This feature is part of Virtuoso
Before becoming the poster club for cataclysmic financial mismanagement, Leeds United were good. Very good. Just after the turn of the millennium, David O’Leary’s band of fearless youngsters played some of the most thrilling football of the modern era. They had bravado, they had charisma and they had skill. They even had the audacity to challenge Manchester United’s hold on the Premier League crown.
The 2000/01 campaign was the high watermark as the Yorkshire club scaled dizzying heights and generated excitement not felt since Howard Wilkinson’s title-winning side of 1991/92. A decade later, O’Leary’s clan threatened to go one better and win the Champions League, bowing out in the semi-final after a spirited charge towards the continental promised land. They threatened the United-Arsenal duopoly at English football’s summit too. However, despite their insouciance in the face of Premier League powerhouses, there was a rising tide of trepidation when Liverpool came to Elland Road on 4 November 2000.
O’Leary was without 10 first-team members for the visit of Gérard Houllier’s side, including defenders Lucas Radebe, Michael Duberry and Danny Mills. With his defence depleted, the Irish coach braced himself for the coming of a Reds outfit fresh from five successive wins. What transpired was one of the most enthralling games of football in the last 20 years, a thriller which unfolded with the pace and jaw-dropping twists of a David Fincher film.
As Elland Road basked in the autumnal Yorkshire sunshine, it took just two minutes for O’Leary’s fears to be realised as Patrik Berger’s free-kick was glanced home by Reds captain Sami Hyypiä. With cracks already appearing in the back-line, Jonathan Woodgate fell victim to injury and was replaced by Danny Hay after just 15 minutes. Immediately after, the home side’s vulnerability at set-pieces was laid bare once more when Christian Ziege flicked another close-range header beyond a helpless and increasingly bemused Paul Robinson. It looked for all the world as though Leeds were in for a long afternoon.
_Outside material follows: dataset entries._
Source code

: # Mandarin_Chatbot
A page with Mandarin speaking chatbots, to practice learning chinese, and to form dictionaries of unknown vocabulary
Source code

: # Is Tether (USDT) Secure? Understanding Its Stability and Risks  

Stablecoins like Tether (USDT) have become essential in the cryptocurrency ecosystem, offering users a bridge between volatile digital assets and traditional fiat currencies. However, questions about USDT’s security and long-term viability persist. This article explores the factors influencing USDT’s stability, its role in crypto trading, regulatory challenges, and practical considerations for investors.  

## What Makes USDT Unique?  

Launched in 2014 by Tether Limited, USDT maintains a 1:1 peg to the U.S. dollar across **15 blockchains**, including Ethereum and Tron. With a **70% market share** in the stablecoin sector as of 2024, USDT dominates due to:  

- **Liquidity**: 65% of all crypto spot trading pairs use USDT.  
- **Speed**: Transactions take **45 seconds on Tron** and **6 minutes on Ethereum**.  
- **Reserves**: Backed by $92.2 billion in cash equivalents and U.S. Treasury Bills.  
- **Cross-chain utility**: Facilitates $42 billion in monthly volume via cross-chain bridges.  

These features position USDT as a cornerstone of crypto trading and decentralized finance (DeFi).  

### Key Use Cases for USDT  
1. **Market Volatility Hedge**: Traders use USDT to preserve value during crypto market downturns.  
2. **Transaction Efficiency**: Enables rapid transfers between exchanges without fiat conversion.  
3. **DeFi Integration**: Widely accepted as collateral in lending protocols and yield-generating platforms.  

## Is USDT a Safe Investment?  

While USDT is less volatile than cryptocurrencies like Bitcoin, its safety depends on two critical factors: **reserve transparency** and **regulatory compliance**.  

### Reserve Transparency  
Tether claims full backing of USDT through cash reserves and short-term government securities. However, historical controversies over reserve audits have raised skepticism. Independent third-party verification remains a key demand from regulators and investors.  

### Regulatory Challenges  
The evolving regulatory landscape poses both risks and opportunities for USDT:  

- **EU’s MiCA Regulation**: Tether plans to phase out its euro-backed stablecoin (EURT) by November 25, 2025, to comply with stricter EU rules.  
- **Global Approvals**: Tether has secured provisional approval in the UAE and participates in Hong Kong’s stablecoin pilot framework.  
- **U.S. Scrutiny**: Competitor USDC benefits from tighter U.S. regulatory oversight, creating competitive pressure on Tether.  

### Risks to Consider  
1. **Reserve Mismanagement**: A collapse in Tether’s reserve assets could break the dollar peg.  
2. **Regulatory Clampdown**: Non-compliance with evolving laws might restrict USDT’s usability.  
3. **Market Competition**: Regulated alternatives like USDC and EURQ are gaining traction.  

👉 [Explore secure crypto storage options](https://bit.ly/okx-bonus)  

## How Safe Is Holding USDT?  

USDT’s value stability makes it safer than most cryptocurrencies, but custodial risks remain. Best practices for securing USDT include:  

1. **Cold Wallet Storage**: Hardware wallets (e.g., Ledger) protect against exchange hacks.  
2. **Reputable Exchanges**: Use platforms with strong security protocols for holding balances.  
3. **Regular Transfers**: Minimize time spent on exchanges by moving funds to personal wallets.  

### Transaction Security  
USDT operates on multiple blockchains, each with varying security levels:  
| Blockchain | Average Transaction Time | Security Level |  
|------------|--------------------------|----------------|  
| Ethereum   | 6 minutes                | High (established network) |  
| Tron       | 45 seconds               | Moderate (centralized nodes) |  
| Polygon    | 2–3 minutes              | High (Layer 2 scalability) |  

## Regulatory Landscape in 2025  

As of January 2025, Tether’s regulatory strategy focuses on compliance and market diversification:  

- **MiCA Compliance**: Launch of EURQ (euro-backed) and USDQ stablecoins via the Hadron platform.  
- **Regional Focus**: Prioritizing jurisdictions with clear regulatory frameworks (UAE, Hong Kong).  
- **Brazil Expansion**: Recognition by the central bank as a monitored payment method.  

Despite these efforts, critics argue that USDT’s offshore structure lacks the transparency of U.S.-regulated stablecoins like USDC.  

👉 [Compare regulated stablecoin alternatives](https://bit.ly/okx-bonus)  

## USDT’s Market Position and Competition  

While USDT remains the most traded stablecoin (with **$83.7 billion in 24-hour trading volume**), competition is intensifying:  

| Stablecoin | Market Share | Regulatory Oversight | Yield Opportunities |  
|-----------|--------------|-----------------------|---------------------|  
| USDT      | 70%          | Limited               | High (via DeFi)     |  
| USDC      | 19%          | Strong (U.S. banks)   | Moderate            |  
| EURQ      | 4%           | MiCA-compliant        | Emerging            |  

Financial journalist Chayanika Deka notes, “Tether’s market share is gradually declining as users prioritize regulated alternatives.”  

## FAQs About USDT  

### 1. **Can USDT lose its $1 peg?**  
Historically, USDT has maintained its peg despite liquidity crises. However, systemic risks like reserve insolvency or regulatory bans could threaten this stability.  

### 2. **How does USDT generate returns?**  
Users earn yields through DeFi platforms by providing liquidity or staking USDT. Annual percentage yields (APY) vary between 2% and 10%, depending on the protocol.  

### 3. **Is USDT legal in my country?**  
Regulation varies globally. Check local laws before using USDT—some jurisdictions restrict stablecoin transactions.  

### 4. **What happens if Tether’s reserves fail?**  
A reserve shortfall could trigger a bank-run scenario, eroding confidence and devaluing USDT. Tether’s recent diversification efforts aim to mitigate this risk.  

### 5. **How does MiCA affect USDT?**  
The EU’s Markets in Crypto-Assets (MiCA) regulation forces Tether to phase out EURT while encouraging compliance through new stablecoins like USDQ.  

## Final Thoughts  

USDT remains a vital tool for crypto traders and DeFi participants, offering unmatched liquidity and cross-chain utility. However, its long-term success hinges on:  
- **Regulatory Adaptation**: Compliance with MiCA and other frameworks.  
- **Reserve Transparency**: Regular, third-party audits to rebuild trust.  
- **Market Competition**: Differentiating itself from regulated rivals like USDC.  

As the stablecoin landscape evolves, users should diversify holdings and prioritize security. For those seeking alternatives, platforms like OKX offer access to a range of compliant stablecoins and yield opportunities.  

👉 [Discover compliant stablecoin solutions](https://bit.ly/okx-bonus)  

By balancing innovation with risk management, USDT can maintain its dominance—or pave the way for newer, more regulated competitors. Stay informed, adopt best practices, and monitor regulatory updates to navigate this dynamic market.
But, ruthless though they were from a dead-ball, Liverpool were strangely profligate from open play, with Vladimír Šmicer spurning two chances before Emile Heskey’s headed effort was somehow cleared off the line. Signed for £11m that summer from Leicester City, the striker had been in scintillating form ahead of the Leeds clash, with five goals in his previous three league outings, including a superb hat-trick to put Derby to the sword.
It was his burly counterpart, however, who was in defence-destroying mood at Elland Road. With Leeds struggling to stay in touch, Mark Viduka came to the rescue, answering the home fans’ calls with one of the most emphatic and electrifying displays of forward play in Premier League history.
In the 24th minute, when Alan Smith charged down Ziege’s clearance, Viduka scented blood. After the ball fell to him in the box, the imposing Australian killed it with his first touch, created the angle with his second and delicately chipped an onrushing Sander Westerveld with his third Suddenly, the mood was lifted. Leeds would have been level at half-time had Westerveld not produced a stunning save to deny Dacourt’s long-range heat-seeker.
It mattered not. A minute after the restart, Viduka dashed to the near post and pumped captain Kelly’s cross home with his head. As the forward blew kisses to the crowd in celebration, an over-eager Smith clattered into the back of him, knocking him over the advertising hoarding. Thankfully, Viduka survived and remained able enough to decimate Liverpool some more but not without a complication or to thicken the plot. Just after the hour, Berger teed up his Czech compatriot Šmicer, who slid the ball under Robinson to regain the lead.
Viduka, though, much to Houllier’s chagrin, was far from done. Racing onto Dacourt’s incisive pass, he pirouetted around Berger and found the net via the far post. Two minutes later, he delivered a stunning coup de grâce, beating the offside trap before emulating his first, deftly lifting the ball over Westerveld and a backtracking Jamie Carragher to send Elland Road into delirium.
Viduka’s quadruple was no flash in the pan; instead, it was the captivating apogee of the striker’s purple patch. Having struck 25 times in 28 Scottish Premier League games for Celtic during the 1998/99 season, there was incontrovertible evidence of his killer instincts inside the box.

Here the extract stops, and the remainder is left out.